Denner Reisen entstand 2006 in einer Zeit, in der die Discounter und Detailhändler das Reisegeschäft entdeckten. Innert kurzer Zeit kamen in der Schweiz damals ITS Coop, Aldi Suisse Tours, Tchibo Reisen und eben Denner Reisen auf den Markt. Für die Veranstalter ergaben sich damit interessante Partnerschaften, winkte doch ein fixfertiger Vertriebskanal mit jeder Menge potenziellen Neukunden. Nach einigem Seilziehen zwischen Direkt Reisen, TUI Suisse/Vögele und Hotelplan landete die Marke schliesslich bei Letzterem.
Nachdem Hotelplan (damals noch M-Travel Switzerland) kurz darauf auch die Marke «Migros Ferien» aus der Taufe hob, fragte sich der neutrale Beobachter bald einmal, ob es wirklich zwei Direktmarken brauche. Hotelplan bemühte sich zwar stets um eine Abgrenzung und klare Positionierung der Marken und von deren Produkten. Ein klares Profil, so hat man das Gefühl, hatte Denner Reisen aber nie.
In den letzten Jahren verstärkte sich dieses Gefühl noch. Während das Unternehmen in die anderen Marken stetig investierte, um sie weiterzuentwickeln zum Beispiel Migros Ferien mit dem Dynamic Touroperating schien Denner Reisen auf der Strecke zu bleiben. Dass die Marke einer Bereinigung des Portfolios zum Opfer fallen könnte, war deshalb abzusehen. Hotelplan Suisse ist nicht mehr bereit, in die Website einer Marke zu investieren, mit der man eigentlich nichts so recht anzufangen weiss.

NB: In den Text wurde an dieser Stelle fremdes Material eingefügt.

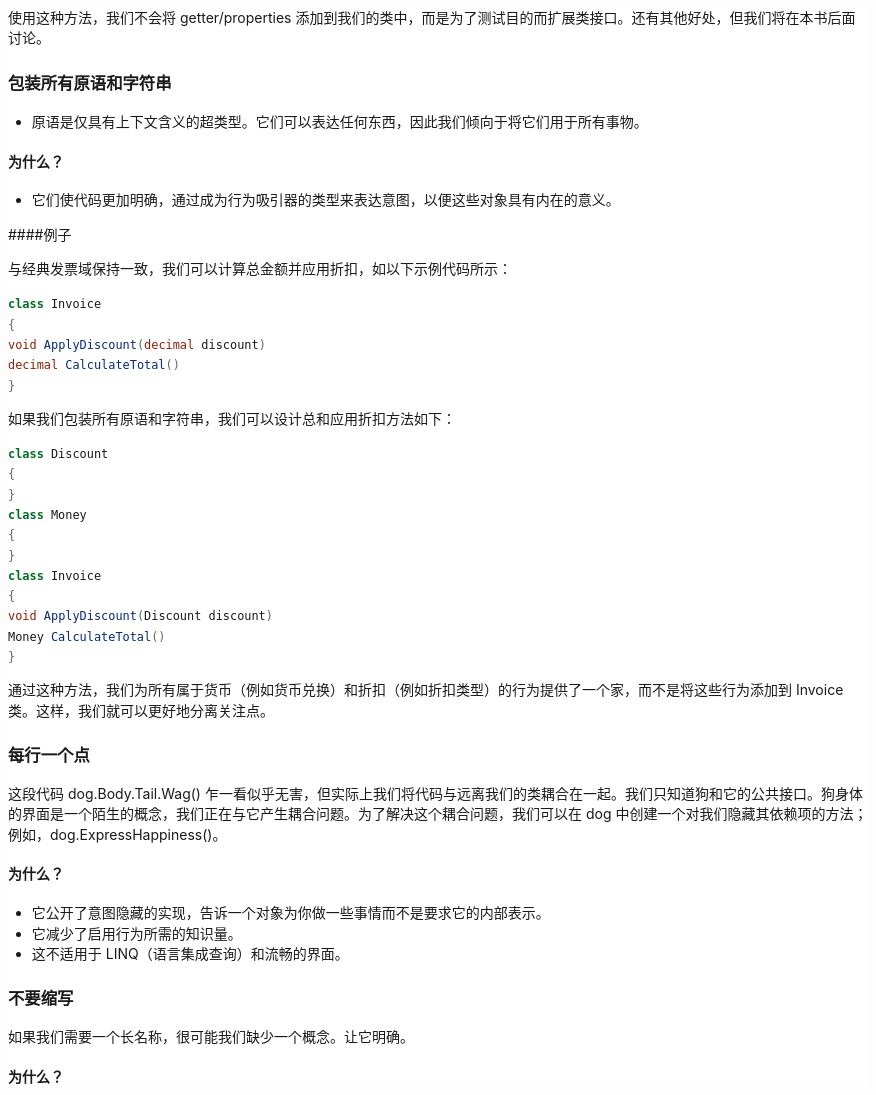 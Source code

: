 
使用这种方法，我们不会将 getter/properties 添加到我们的类中，而是为了测试目的而扩展类接口。还有其他好处，但我们将在本书后面讨论。

### 包装所有原语和字符串

- 原语是仅具有上下文含义的超类型。它们可以表达任何东西，因此我们倾向于将它们用于所有事物。

#### 为什么？

- 它们使代码更加明确，通过成为行为吸引器的类型来表达意图，以便这些对象具有内在的意义。

####例子

与经典发票域保持一致，我们可以计算总金额并应用折扣，如以下示例代码所示：

```c#
class Invoice
{
void ApplyDiscount(decimal discount)
decimal CalculateTotal()
}
```

如果我们包装所有原语和字符串，我们可以设计总和应用折扣方法如下：

```c#
class Discount
{
}
class Money
{
}
class Invoice
{
void ApplyDiscount(Discount discount)
Money CalculateTotal()
}
```

通过这种方法，我们为所有属于货币（例如货币兑换）和折扣（例如折扣类型）的行为提供了一个家，而不是将这些行为添加到 Invoice 类。这样，我们就可以更好地分离关注点。

### 每行一个点

这段代码 dog.Body.Tail.Wag() 乍一看似乎无害，但实际上我们将代码与远离我们的类耦合在一起。我们只知道狗和它的公共接口。狗身体的界面是一个陌生的概念，我们正在与它产生耦合问题。为了解决这个耦合问题，我们可以在 dog 中创建一个对我们隐藏其依赖项的方法；例如，dog.ExpressHappiness()。

#### 为什么？

- 它公开了意图隐藏的实现，告诉一个对象为你做一些事情而不是要求它的内部表示。
- 它减少了启用行为所需的知识量。
- 这不适用于 LINQ（语言集成查询）和流畅的界面。

### 不要缩写

如果我们需要一个长名称，很可能我们缺少一个概念。让它明确。

#### 为什么？
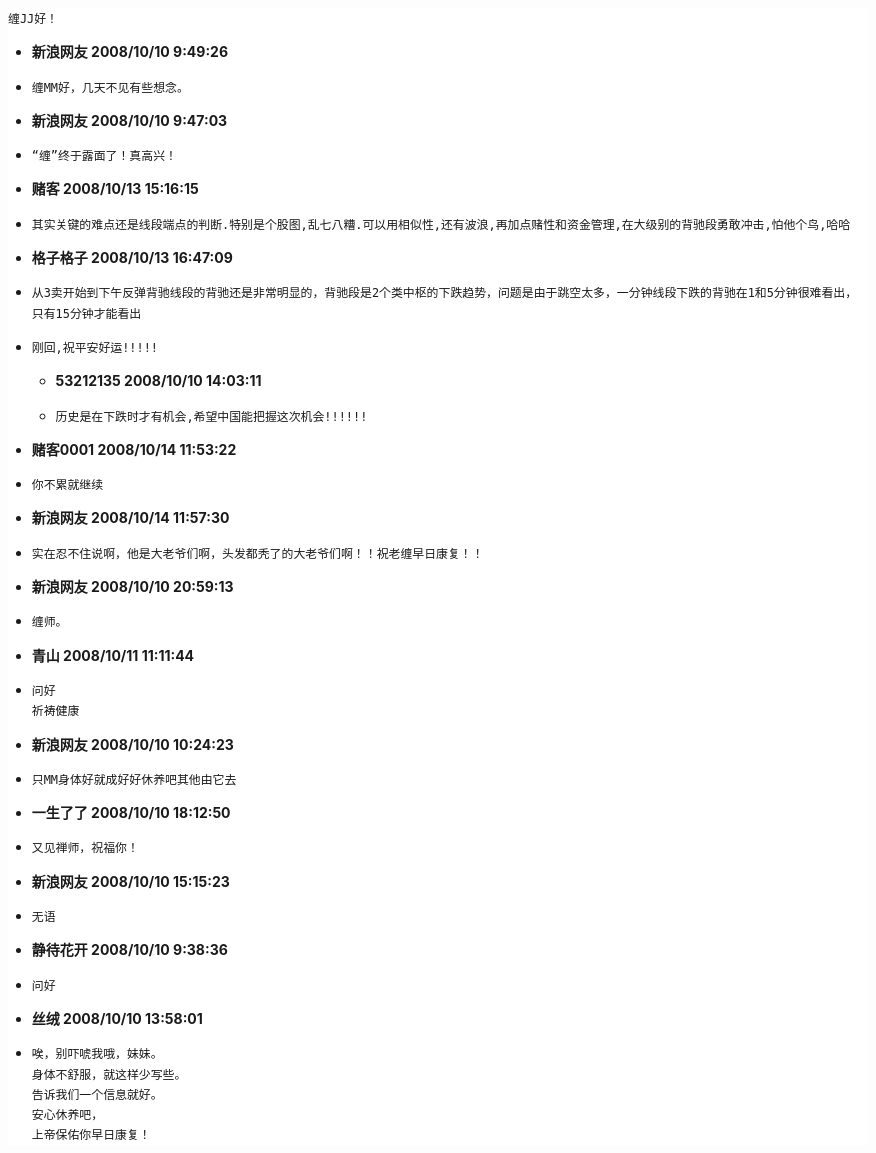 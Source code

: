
   ```
  缠JJ好！
  ```
- **新浪网友 2008/10/10 9:49:26**
- ```
  缠MM好，几天不见有些想念。
  ```
- **新浪网友 2008/10/10 9:47:03**
- ```
  “缠”终于露面了！真高兴！
  ```
- **赌客 2008/10/13 15:16:15**
- ```
  其实关键的难点还是线段端点的判断.特别是个股图,乱七八糟.可以用相似性,还有波浪,再加点赌性和资金管理,在大级别的背驰段勇敢冲击,怕他个鸟,哈哈
  ```
- **格子格子 2008/10/13 16:47:09**
- ```
  从3卖开始到下午反弹背驰线段的背驰还是非常明显的，背驰段是2个类中枢的下跌趋势，问题是由于跳空太多，一分钟线段下跌的背驰在1和5分钟很难看出，只有15分钟才能看出
  ```
- ```
  刚回,祝平安好运!!!!!
  ```
   - **53212135 2008/10/10 14:03:11**
   - ```
     历史是在下跌时才有机会,希望中国能把握这次机会!!!!!!
     ```
- **赌客0001 2008/10/14 11:53:22**
- ```
  你不累就继续
  ```
- **新浪网友 2008/10/14 11:57:30**
- ```
  实在忍不住说啊，他是大老爷们啊，头发都秃了的大老爷们啊！！祝老缠早日康复！！
  ```
- **新浪网友 2008/10/10 20:59:13**
- ```
  缠师。
  ```
- **青山 2008/10/11 11:11:44**
- ```
  问好
  祈祷健康
  ```
- **新浪网友 2008/10/10 10:24:23**
- ```
  只MM身体好就成好好休养吧其他由它去
  ```
- **一生了了 2008/10/10 18:12:50**
- ```
  又见禅师，祝福你！
  ```
- **新浪网友 2008/10/10 15:15:23**
- ```
  无语
  ```
- **静待花开 2008/10/10 9:38:36**
- ```
  问好
  ```
- **丝绒 2008/10/10 13:58:01**
- ```
  唉，别吓唬我哦，妹妹。
  身体不舒服，就这样少写些。
  告诉我们一个信息就好。
  安心休养吧，
  上帝保佑你早日康复！
  ```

Was übrig bleibt, ist gleichzeitig der Hauptgrund, weshalb Hotelplan die Marke zu Beginn wollte nämlich ein starker Vertriebskanal. Damit spart Hotelplan Suisse Geld, ohne auf die Synergien mit Denner verzichten zu müssen. Nun gilt es aufzupassen, dass man die Marke Hotelplan (die im Portfolio als stabile «Mittelstandmarke» positioniert wird) nicht verwässert und ihr einen Billig-Anstrich verleiht, indem man deren Angebote in der Werbebroschüre eines Discounters vertreibt.